A roar fills the building. The floor shakes, cracks open under the statue of Kavea. The goddess bursts into pieces. In its place floats a woman with long dark hair. An angel, Dallion thinks, sprawled on the ground covered with cuts.
“It’s been a long time, you bastard!” she says and waves her hand up to the ceiling. Thunder roars.
Then Dallion sees the water leap from the trough, hitting Hazeltan like a crystal column. He is pounded back to the wall, his scream cut off with a gag. When the water clears, Dallion sees the curved blade sticking out of Hazeltan’s chest, pinning him to the wall.

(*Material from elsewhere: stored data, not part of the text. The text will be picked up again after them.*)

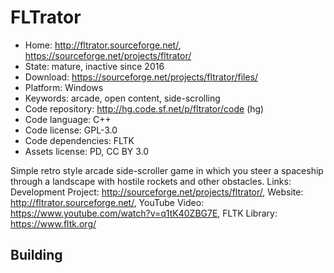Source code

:# FLTrator

- Home: http://fltrator.sourceforge.net/, https://sourceforge.net/projects/fltrator/
- State: mature, inactive since 2016
- Download: https://sourceforge.net/projects/fltrator/files/
- Platform: Windows
- Keywords: arcade, open content, side-scrolling
- Code repository: http://hg.code.sf.net/p/fltrator/code (hg)
- Code language: C++
- Code license: GPL-3.0
- Code dependencies: FLTK
- Assets license: PD, CC BY 3.0

Simple retro style arcade side-scroller game in which you steer a spaceship through a landscape with hostile rockets and other obstacles.
Links: Development Project: http://sourceforge.net/projects/fltrator/, Website: http://fltrator.sourceforge.net/, YouTube Video: https://www.youtube.com/watch?v=q1tK40ZBG7E, FLTK Library: https://www.fltk.org/

## Building
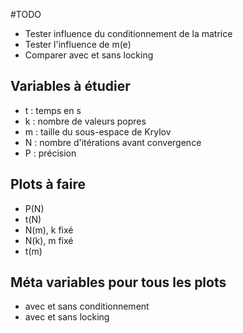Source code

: #TODO

- Tester influence du conditionnement de la matrice
- Tester l'influence de m(e)
- Comparer avec et sans locking


## Variables à étudier

- t : temps en s
- k : nombre de valeurs popres
- m : taille du sous-espace de Krylov
- N : nombre d'itérations avant convergence
- P : précision

## Plots à faire

- P(N)
- t(N)
- N(m), k fixé
- N(k), m fixé
- t(m)

## Méta variables pour tous les plots

- avec et sans conditionnement
- avec et sans locking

Sylvester rushes her. Her finger jabs toward him. The wire wraps around his face. He screams as the blood geysers from the gashes. The priests crumple, clutching their chests, bleeding from every orifice
Dallion feels himself floating, floating into a starless night, a warm humid night, surrounded by thunder and black sheets of rain….
Dallion opens his eyes. The woman with the long dark hair caresses his forehead. “You will be fine,” she says. “My name is Thera. I want to thank you.”
He sits up. They are in the middle of a muddy lot. It seems familiar…. “For what?” he finally asks.
“You led me here. And your power helped me to defeat them.”
“I tapped into you. I also channeled your powers to help me heal you. You have tremendous energy. With the proper training, you could be a Master Adept. If you wish to learn.”
Dallion looks around again. By Kav- I mean…this is where the Temple used to be!
Thera smiles. “This must all be very confusing to you. Give yourself time to think about it.” She hands him a piece of paper. “Here’s the address of some friends of mine. Tell them I sent you. They’ll look after you until you’re ready to leave.” She stands. “I must go now. I have much to catch up on.” She walks away.
Dallion calls after her, “Wait! Where do I go to learn?”
Thera turns, says, “People tell me I’m a good teacher.”
He gets up and walks with her toward Fugue Fields, the spires of Psykopolis’ towers shining in the sun like a celebration.